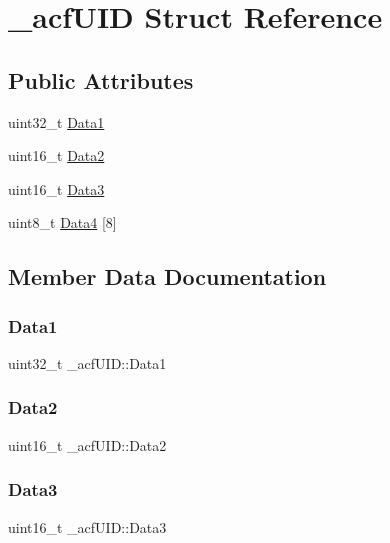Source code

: \hypertarget{a01405}{}\section{\+\_\+acf\+U\+ID Struct Reference}
\label{a01405}
\subsection*{Public Attributes}
\begin{DoxyCompactItemize}
\item 
uint32\+\_\+t \mbox{\hyperlink{a01405_a0fdbc775b496913371bea67f64096709}{Data1}}
\item 
uint16\+\_\+t \mbox{\hyperlink{a01405_a9e816d2f417cde4bd5173e350b68f27c}{Data2}}
\item 
uint16\+\_\+t \mbox{\hyperlink{a01405_af70c96a9f1b553abf206e7d5037c0e0e}{Data3}}
\item 
uint8\+\_\+t \mbox{\hyperlink{a01405_aefd8884cd99d91f3213573876983b0ed}{Data4}} \mbox{[}8\mbox{]}
\end{DoxyCompactItemize}


\subsection{Member Data Documentation}
\mbox{\label{a01405_a0fdbc775b496913371bea67f64096709}} 
\subsubsection{\texorpdfstring{Data1}{Data1}}
{\footnotesize\ttfamily uint32\+\_\+t \+\_\+acf\+U\+I\+D\+::\+Data1}

\mbox{\label{a01405_a9e816d2f417cde4bd5173e350b68f27c}} 
\subsubsection{\texorpdfstring{Data2}{Data2}}
{\footnotesize\ttfamily uint16\+\_\+t \+\_\+acf\+U\+I\+D\+::\+Data2}

\mbox{\label{a01405_af70c96a9f1b553abf206e7d5037c0e0e}} 
\subsubsection{\texorpdfstring{Data3}{Data3}}
{\footnotesize\ttfamily uint16\+\_\+t \+\_\+acf\+U\+I\+D\+::\+Data3}

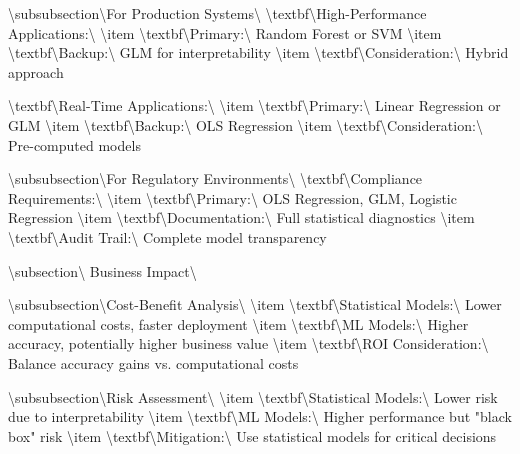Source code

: \documentclass[11pt,a4paper]{article}
\begin{document}
\textbackslash{}subsubsection\textbackslash{}{For Production Systems\textbackslash{}}
\textbackslash{}textbf\textbackslash{}{High-Performance Applications:\textbackslash{}}
\textbackslash{}item \textbackslash{}textbf\textbackslash{}{Primary:\textbackslash{}} Random Forest or SVM
\textbackslash{}item \textbackslash{}textbf\textbackslash{}{Backup:\textbackslash{}} GLM for interpretability
\textbackslash{}item \textbackslash{}textbf\textbackslash{}{Consideration:\textbackslash{}} Hybrid approach

\textbackslash{}textbf\textbackslash{}{Real-Time Applications:\textbackslash{}}
\textbackslash{}item \textbackslash{}textbf\textbackslash{}{Primary:\textbackslash{}} Linear Regression or GLM
\textbackslash{}item \textbackslash{}textbf\textbackslash{}{Backup:\textbackslash{}} OLS Regression
\textbackslash{}item \textbackslash{}textbf\textbackslash{}{Consideration:\textbackslash{}} Pre-computed models

\textbackslash{}subsubsection\textbackslash{}{For Regulatory Environments\textbackslash{}}
\textbackslash{}textbf\textbackslash{}{Compliance Requirements:\textbackslash{}}
\textbackslash{}item \textbackslash{}textbf\textbackslash{}{Primary:\textbackslash{}} OLS Regression, GLM, Logistic Regression
\textbackslash{}item \textbackslash{}textbf\textbackslash{}{Documentation:\textbackslash{}} Full statistical diagnostics
\textbackslash{}item \textbackslash{}textbf\textbackslash{}{Audit Trail:\textbackslash{}} Complete model transparency

\textbackslash{}subsection\textbackslash{}{ Business Impact\textbackslash{}}

\textbackslash{}subsubsection\textbackslash{}{Cost-Benefit Analysis\textbackslash{}}
\textbackslash{}item \textbackslash{}textbf\textbackslash{}{Statistical Models:\textbackslash{}} Lower computational costs, faster deployment
\textbackslash{}item \textbackslash{}textbf\textbackslash{}{ML Models:\textbackslash{}} Higher accuracy, potentially higher business value
\textbackslash{}item \textbackslash{}textbf\textbackslash{}{ROI Consideration:\textbackslash{}} Balance accuracy gains vs. computational costs

\textbackslash{}subsubsection\textbackslash{}{Risk Assessment\textbackslash{}}
\textbackslash{}item \textbackslash{}textbf\textbackslash{}{Statistical Models:\textbackslash{}} Lower risk due to interpretability
\textbackslash{}item \textbackslash{}textbf\textbackslash{}{ML Models:\textbackslash{}} Higher performance but "black box" risk
\textbackslash{}item \textbackslash{}textbf\textbackslash{}{Mitigation:\textbackslash{}} Use statistical models for critical decisions
\end{document}
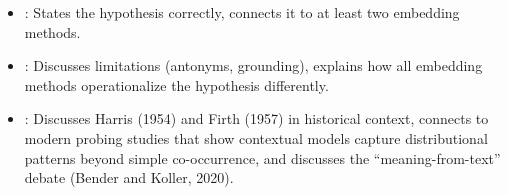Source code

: \begin{interviewq}

\goodgreat
\begin{itemize}
    \item {}: States the hypothesis correctly, connects it to
    at least two embedding methods.
    \item {}: Discusses limitations (antonyms, grounding),
    explains how all embedding methods operationalize the hypothesis
    differently.
    \item {}: Discusses Harris (1954) and Firth (1957) in
    historical context, connects to modern probing studies that show
    contextual models capture distributional patterns beyond simple
    co-occurrence, and discusses the ``meaning-from-text'' debate
    (Bender and Koller, 2020).
\end{itemize}

\end{interviewq}

\vspace{0.5em}

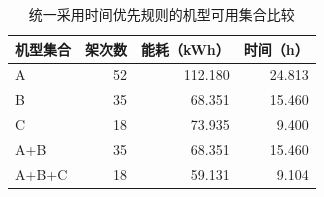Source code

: \begin{table}[!htbp]
\centering
\caption{统一采用时间优先规则的机型可用集合比较}
\label{tab:q1-policies}
\small
\setlength{\tabcolsep}{4pt}
\renewcommand{\arraystretch}{1.10}
\begin{tabular}{@{}lrrr@{}}
\toprule
机型集合 & 架次数 & 能耗（kWh） & 时间（h） \\
\midrule
A & 52 & 112.180 & 24.813 \\
B & 35 & 68.351 & 15.460 \\
C & 18 & 73.935 & 9.400 \\
A+B & 35 & 68.351 & 15.460 \\
A+B+C & 18 & 59.131 & 9.104 \\
\bottomrule
\end{tabular}
\end{table}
§
= Exercise prompt =
A faithful copy of every record is required, with no pictures included.

= Reply to the task =
Source code

: \hypertarget{a01405}{}\section{\+\_\+acf\+U\+ID Struct Reference}
\label{a01405}
\subsection*{Public Attributes}
\begin{DoxyCompactItemize}
\item 
uint32\+\_\+t \mbox{\hyperlink{a01405_a0fdbc775b496913371bea67f64096709}{Data1}}
\item 
uint16\+\_\+t \mbox{\hyperlink{a01405_a9e816d2f417cde4bd5173e350b68f27c}{Data2}}
\item 
uint16\+\_\+t \mbox{\hyperlink{a01405_af70c96a9f1b553abf206e7d5037c0e0e}{Data3}}
\item 
uint8\+\_\+t \mbox{\hyperlink{a01405_aefd8884cd99d91f3213573876983b0ed}{Data4}} \mbox{[}8\mbox{]}
\end{DoxyCompactItemize}


\subsection{Member Data Documentation}
\mbox{\label{a01405_a0fdbc775b496913371bea67f64096709}} 
\subsubsection{\texorpdfstring{Data1}{Data1}}
{\footnotesize\ttfamily uint32\+\_\+t \+\_\+acf\+U\+I\+D\+::\+Data1}

\mbox{\label{a01405_a9e816d2f417cde4bd5173e350b68f27c}} 
\subsubsection{\texorpdfstring{Data2}{Data2}}
{\footnotesize\ttfamily uint16\+\_\+t \+\_\+acf\+U\+I\+D\+::\+Data2}

\mbox{\label{a01405_af70c96a9f1b553abf206e7d5037c0e0e}} 
\subsubsection{\texorpdfstring{Data3}{Data3}}
{\footnotesize\ttfamily uint16\+\_\+t \+\_\+acf\+U\+I\+D\+::\+Data3}

Source code

: \documentclass[11pt,a4paper]{article}
\begin{document}
\textbackslash{}subsubsection\textbackslash{}{For Production Systems\textbackslash{}}
\textbackslash{}textbf\textbackslash{}{High-Performance Applications:\textbackslash{}}
\textbackslash{}item \textbackslash{}textbf\textbackslash{}{Primary:\textbackslash{}} Random Forest or SVM
\textbackslash{}item \textbackslash{}textbf\textbackslash{}{Backup:\textbackslash{}} GLM for interpretability
\textbackslash{}item \textbackslash{}textbf\textbackslash{}{Consideration:\textbackslash{}} Hybrid approach

\textbackslash{}textbf\textbackslash{}{Real-Time Applications:\textbackslash{}}
\textbackslash{}item \textbackslash{}textbf\textbackslash{}{Primary:\textbackslash{}} Linear Regression or GLM
\textbackslash{}item \textbackslash{}textbf\textbackslash{}{Backup:\textbackslash{}} OLS Regression
\textbackslash{}item \textbackslash{}textbf\textbackslash{}{Consideration:\textbackslash{}} Pre-computed models

\textbackslash{}subsubsection\textbackslash{}{For Regulatory Environments\textbackslash{}}
\textbackslash{}textbf\textbackslash{}{Compliance Requirements:\textbackslash{}}
\textbackslash{}item \textbackslash{}textbf\textbackslash{}{Primary:\textbackslash{}} OLS Regression, GLM, Logistic Regression
\textbackslash{}item \textbackslash{}textbf\textbackslash{}{Documentation:\textbackslash{}} Full statistical diagnostics
\textbackslash{}item \textbackslash{}textbf\textbackslash{}{Audit Trail:\textbackslash{}} Complete model transparency

\textbackslash{}subsection\textbackslash{}{ Business Impact\textbackslash{}}

\textbackslash{}subsubsection\textbackslash{}{Cost-Benefit Analysis\textbackslash{}}
\textbackslash{}item \textbackslash{}textbf\textbackslash{}{Statistical Models:\textbackslash{}} Lower computational costs, faster deployment
\textbackslash{}item \textbackslash{}textbf\textbackslash{}{ML Models:\textbackslash{}} Higher accuracy, potentially higher business value
\textbackslash{}item \textbackslash{}textbf\textbackslash{}{ROI Consideration:\textbackslash{}} Balance accuracy gains vs. computational costs

\textbackslash{}subsubsection\textbackslash{}{Risk Assessment\textbackslash{}}
\textbackslash{}item \textbackslash{}textbf\textbackslash{}{Statistical Models:\textbackslash{}} Lower risk due to interpretability
\textbackslash{}item \textbackslash{}textbf\textbackslash{}{ML Models:\textbackslash{}} Higher performance but "black box" risk
\textbackslash{}item \textbackslash{}textbf\textbackslash{}{Mitigation:\textbackslash{}} Use statistical models for critical decisions
\end{document}
Source code

: \begin{interviewq}

\goodgreat
\begin{itemize}
    \item {}: States the hypothesis correctly, connects it to
    at least two embedding methods.
    \item {}: Discusses limitations (antonyms, grounding),
    explains how all embedding methods operationalize the hypothesis
    differently.
    \item {}: Discusses Harris (1954) and Firth (1957) in
    historical context, connects to modern probing studies that show
    contextual models capture distributional patterns beyond simple
    co-occurrence, and discusses the ``meaning-from-text'' debate
    (Bender and Koller, 2020).
\end{itemize}

\end{interviewq}

\vspace{0.5em}

Source code

: \begin{table}[!htbp]
\centering
\caption{统一采用时间优先规则的机型可用集合比较}
\label{tab:q1-policies}
\small
\setlength{\tabcolsep}{4pt}
\renewcommand{\arraystretch}{1.10}
\begin{tabular}{@{}lrrr@{}}
\toprule
机型集合 & 架次数 & 能耗（kWh） & 时间（h） \\
\midrule
A & 52 & 112.180 & 24.813 \\
B & 35 & 68.351 & 15.460 \\
C & 18 & 73.935 & 9.400 \\
A+B & 35 & 68.351 & 15.460 \\
A+B+C & 18 & 59.131 & 9.104 \\
\bottomrule
\end{tabular}
\end{table}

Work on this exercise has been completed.